The article suggests that one reason for the discrepancy between English and Scottish exclusion rates might be the two nations’ different policy approaches to exclusions. Scotland’s Included, Engaged and Involved strategy takes a long-term approach to prevention and early intervention, with a heavy focus on helping school staff build positive relationships with at-risk pupils. In this policy, exclusion is a last resort:

The overarching aim of this guidance is to support schools, communities and their partners to keep all children and young people fully included, engaged and involved in their education; and, to improve outcomes for all Scotland’s children and young people with a particular focus on those who are at risk of exclusion. (Scottish Government, 2017, p.7)

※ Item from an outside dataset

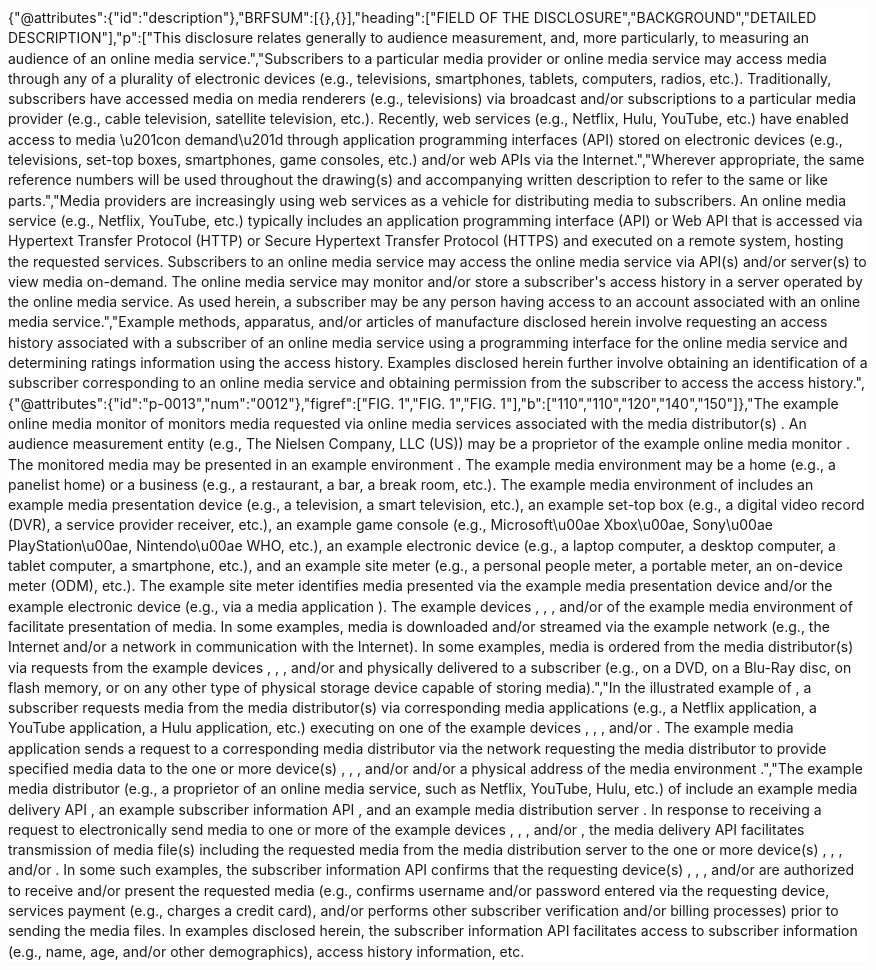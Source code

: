 {"@attributes":{"id":"description"},"BRFSUM":[{},{}],"heading":["FIELD OF THE DISCLOSURE","BACKGROUND","DETAILED DESCRIPTION"],"p":["This disclosure relates generally to audience measurement, and, more particularly, to measuring an audience of an online media service.","Subscribers to a particular media provider or online media service may access media through any of a plurality of electronic devices (e.g., televisions, smartphones, tablets, computers, radios, etc.). Traditionally, subscribers have accessed media on media renderers (e.g., televisions) via broadcast and\/or subscriptions to a particular media provider (e.g., cable television, satellite television, etc.). Recently, web services (e.g., Netflix, Hulu, YouTube, etc.) have enabled access to media \u201con demand\u201d through application programming interfaces (API) stored on electronic devices (e.g., televisions, set-top boxes, smartphones, game consoles, etc.) and\/or web APIs via the Internet.","Wherever appropriate, the same reference numbers will be used throughout the drawing(s) and accompanying written description to refer to the same or like parts.","Media providers are increasingly using web services as a vehicle for distributing media to subscribers. An online media service (e.g., Netflix, YouTube, etc.) typically includes an application programming interface (API) or Web API that is accessed via Hypertext Transfer Protocol (HTTP) or Secure Hypertext Transfer Protocol (HTTPS) and executed on a remote system, hosting the requested services. Subscribers to an online media service may access the online media service via API(s) and\/or server(s) to view media on-demand. The online media service may monitor and\/or store a subscriber's access history in a server operated by the online media service. As used herein, a subscriber may be any person having access to an account associated with an online media service.","Example methods, apparatus, and\/or articles of manufacture disclosed herein involve requesting an access history associated with a subscriber of an online media service using a programming interface for the online media service and determining ratings information using the access history. Examples disclosed herein further involve obtaining an identification of a subscriber corresponding to an online media service and obtaining permission from the subscriber to access the access history.",{"@attributes":{"id":"p-0013","num":"0012"},"figref":["FIG. 1","FIG. 1","FIG. 1"],"b":["110","110","120","140","150"]},"The example online media monitor  of  monitors media requested via online media services associated with the media distributor(s) . An audience measurement entity (e.g., The Nielsen Company, LLC (US)) may be a proprietor of the example online media monitor . The monitored media may be presented in an example environment . The example media environment  may be a home (e.g., a panelist home) or a business (e.g., a restaurant, a bar, a break room, etc.). The example media environment  of  includes an example media presentation device  (e.g., a television, a smart television, etc.), an example set-top box  (e.g., a digital video record (DVR), a service provider receiver, etc.), an example game console  (e.g., Microsoft\u00ae Xbox\u00ae, Sony\u00ae PlayStation\u00ae, Nintendo\u00ae WHO, etc.), an example electronic device  (e.g., a laptop computer, a desktop computer, a tablet computer, a smartphone, etc.), and an example site meter  (e.g., a personal people meter, a portable meter, an on-device meter (ODM), etc.). The example site meter  identifies media presented via the example media presentation device  and\/or the example electronic device  (e.g., via a media application ). The example devices , , , and\/or  of the example media environment  of  facilitate presentation of media. In some examples, media is downloaded and\/or streamed via the example network  (e.g., the Internet and\/or a network in communication with the Internet). In some examples, media is ordered from the media distributor(s)  via requests from the example devices , , , and\/or  and physically delivered to a subscriber (e.g., on a DVD, on a Blu-Ray disc, on flash memory, or on any other type of physical storage device capable of storing media).","In the illustrated example of , a subscriber requests media from the media distributor(s)  via corresponding media applications (e.g., a Netflix application, a YouTube application, a Hulu application, etc.) executing on one of the example devices , , , and\/or . The example media application sends a request to a corresponding media distributor  via the network  requesting the media distributor  to provide specified media data to the one or more device(s) , , , and\/or  and\/or a physical address of the media environment .","The example media distributor  (e.g., a proprietor of an online media service, such as Netflix, YouTube, Hulu, etc.) of  include an example media delivery API , an example subscriber information API , and an example media distribution server . In response to receiving a request to electronically send media to one or more of the example devices , , , and\/or , the media delivery API  facilitates transmission of media file(s) including the requested media from the media distribution server  to the one or more device(s) , , , and\/or . In some such examples, the subscriber information API  confirms that the requesting device(s) , , , and\/or  are authorized to receive and\/or present the requested media (e.g., confirms username and\/or password entered via the requesting device, services payment (e.g., charges a credit card), and\/or performs other subscriber verification and\/or billing processes) prior to sending the media files. In examples disclosed herein, the subscriber information API  facilitates access to subscriber information (e.g., name, age, and\/or other demographics), access history information, etc.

There is a strong emphasis on developing an understanding of the impact of an exclusion on the life chances of pupils who may already be disadvantaged in terms of deprivation, special needs or other challenging home circumstances. Schools are advised to use restorative and nurturing practices, to consider teaching and learning approaches and to work with other support agencies to try and keep pupils in school.

The paper contrasts this approach to that of England, which it describes as ‘much more punitive in tone’ (p.1149). The article notes that England’s Advice For Headteachers does not explore alternatives to exclusion and focuses largely on descriptions of punishments, powers to challenge pupils and strategies like isolation and seclusion. These two very different approaches were corroborated by interviews with stakeholders from the two nations. 

This difference in approaches is visible in current online debates about behaviour management, which are often presented as extremes.  Some advocate punitive zero tolerance behaviour policies which others point out may fail to enable students to become self-motivated adults.  Still others argue for nurturing environments which adapt to accommodate students’ needs, and this is countered with the argument that these may let those with the most challenging behaviours off the hook. There are not many educators arguing for a middle ground. 

One much-debated strategy is the use of exclusion rooms and isolation booths which are both celebrated as successful support mechanisms for struggling students and derided as punitive solutions which do little more than remove the problem student from their entitlement to an education. A second recent article takes a more measured view of this approach. It describes an in-school seclusion unit in a school in London, which is set up as a sanction for students with challenging behaviours, but actually functions as a place of care and nurture for internally excluded students. The article attributes this to the caring approach of the lead member of staff in the unit who seeks to build relationships, to understand and to find caring solutions, rather than to punish. 

The article shows that the use of exclusion rooms and isolation booths is not the factor that decides how challenging behaviours should be tackled – it’s the human being in the room that makes the difference. And if a student receiving a sanction is cared for by the right member of staff, at the moment of the exclusion, it can make a real difference to the student’s response, and more gently and efficiently support re-integration into the classroom.

This seems to confirm the importance of Scotland’s focus on relationships, a focus which really has changed the lives of many troubled students. For these struggling students, it’s the person, not the place nor the policy that matters.

Barker, J., 2019. ‘Who cares?’Gender, care and secondary schooling:‘Accidental findings’ from a seclusion unit. British Educational Research Journal45(6), pp.1279-1294.

McCluskey, G., Cole, T., Daniels, H., Thompson, I. and Tawell, A., 2019. Exclusion from school in Scotland and across the UK: Contrasts and questions. British Educational Research Journal45(6), pp.1140-1159.